● **Exercise requirements**
Nothing in the records may be altered, and no picture may be included. Restate them in full.

● **Records**
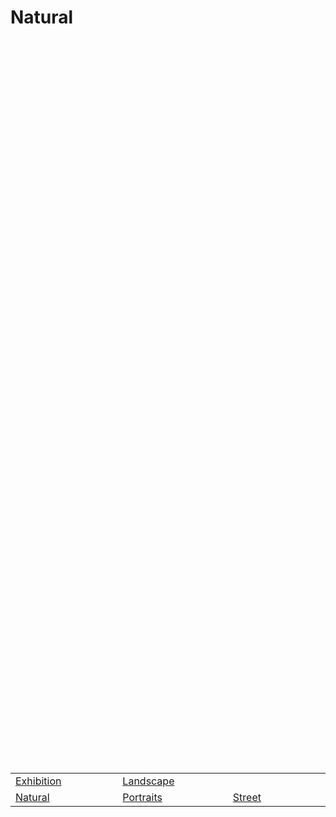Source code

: # Natural



<div style="display: flex; justify-content: center; align-items: center; height: 60vh;">
<table cellspacing="0" cellpadding="10">
<tbody>
<tr valign="bottom">


<td width="250px"><a href="photographs/topographies/index.php?page=1&amp;menu=photographs"><img src="/images/1.jpg" alt="" ><br>Exhibition</a><br></td> 
  
<td width="250px"><a href="i.html"><img src="/images/1.jpg" alt="" ><br>Landscape</a><br></td> 
  
</tr>

<tr valign="bottom">   
  
<td width="250px"><a href="photographs/topographies/index.php?page=1&amp;menu=photographs"><img src="/images/1.jpg" alt="" ><br>Natural</a><br></td> 
       
<td width="250px"><a href="photographs/topographies/index.php?page=1&amp;menu=photographs"><img src="/images/1.jpg" alt="" ><br>Portraits</a><br></td> 

<td width="250px"><a href="photographs/topographies/index.php?page=1&amp;menu=photographs"><img src="/images/1.jpg" alt="" ><br>Street</a><br></td> 

</tr>
</tbody>
</table>
</div>





  
  





  

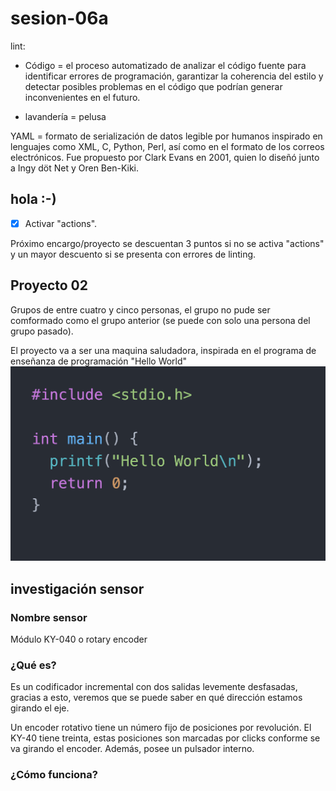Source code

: # sesion-06a

lint:
 - Código = el proceso automatizado de analizar el código fuente para identificar errores de programación, garantizar la coherencia del estilo y detectar posibles problemas en el código que podrían generar inconvenientes en el futuro.

 - lavandería = pelusa 

YAML = formato de serialización de datos legible por humanos inspirado en lenguajes como XML, C, Python, Perl, así como en el formato de los correos electrónicos. Fue propuesto por Clark Evans en 2001, quien lo diseñó junto a Ingy döt Net y Oren Ben-Kiki.

## hola :-)

- [x] Activar "actions".

Próximo encargo/proyecto se descuentan 3 puntos si no se activa "actions" y un mayor descuento si se presenta con errores de linting.

## Proyecto 02 

Grupos de entre cuatro y cinco personas, el grupo no pude ser comformado como el grupo anterior (se puede con solo una persona del grupo pasado).

El proyecto va a ser una maquina saludadora, inspirada en el programa de enseñanza de programación "Hello World" 
![muestra](imagenes/001-Agile-Hello-World.png)

## investigación sensor 

### Nombre sensor

Módulo KY-040 o rotary encoder

### ¿Qué es?

Es un codificador incremental con dos salidas levemente desfasadas, gracias a esto, veremos que se puede saber en qué dirección estamos girando el eje.

Un encoder rotativo tiene un número fijo de posiciones por revolución. El KY-40 tiene treinta, estas posiciones son marcadas por clicks conforme se va girando el encoder. Además, posee un pulsador interno.

### ¿Cómo funciona?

● **Task output**
Source code

: # Natural



<div style="display: flex; justify-content: center; align-items: center; height: 60vh;">
<table cellspacing="0" cellpadding="10">
<tbody>
<tr valign="bottom">


<td width="250px"><a href="photographs/topographies/index.php?page=1&amp;menu=photographs"><img src="/images/1.jpg" alt="" ><br>Exhibition</a><br></td> 
  
<td width="250px"><a href="i.html"><img src="/images/1.jpg" alt="" ><br>Landscape</a><br></td> 
  
</tr>

<tr valign="bottom">   
  
<td width="250px"><a href="photographs/topographies/index.php?page=1&amp;menu=photographs"><img src="/images/1.jpg" alt="" ><br>Natural</a><br></td> 
       
<td width="250px"><a href="photographs/topographies/index.php?page=1&amp;menu=photographs"><img src="/images/1.jpg" alt="" ><br>Portraits</a><br></td> 

<td width="250px"><a href="photographs/topographies/index.php?page=1&amp;menu=photographs"><img src="/images/1.jpg" alt="" ><br>Street</a><br></td> 

</tr>
</tbody>
</table>
</div>





  
  





  

Source code

: # sesion-06a

lint:
 - Código = el proceso automatizado de analizar el código fuente para identificar errores de programación, garantizar la coherencia del estilo y detectar posibles problemas en el código que podrían generar inconvenientes en el futuro.

 - lavandería = pelusa 

YAML = formato de serialización de datos legible por humanos inspirado en lenguajes como XML, C, Python, Perl, así como en el formato de los correos electrónicos. Fue propuesto por Clark Evans en 2001, quien lo diseñó junto a Ingy döt Net y Oren Ben-Kiki.

## hola :-)

- [x] Activar "actions".

Próximo encargo/proyecto se descuentan 3 puntos si no se activa "actions" y un mayor descuento si se presenta con errores de linting.

## Proyecto 02 

Grupos de entre cuatro y cinco personas, el grupo no pude ser comformado como el grupo anterior (se puede con solo una persona del grupo pasado).

El proyecto va a ser una maquina saludadora, inspirada en el programa de enseñanza de programación "Hello World" 
![muestra](imagenes/001-Agile-Hello-World.png)

## investigación sensor 

### Nombre sensor

Módulo KY-040 o rotary encoder

### ¿Qué es?

Es un codificador incremental con dos salidas levemente desfasadas, gracias a esto, veremos que se puede saber en qué dirección estamos girando el eje.

Un encoder rotativo tiene un número fijo de posiciones por revolución. El KY-40 tiene treinta, estas posiciones son marcadas por clicks conforme se va girando el encoder. Además, posee un pulsador interno.

### ¿Cómo funciona?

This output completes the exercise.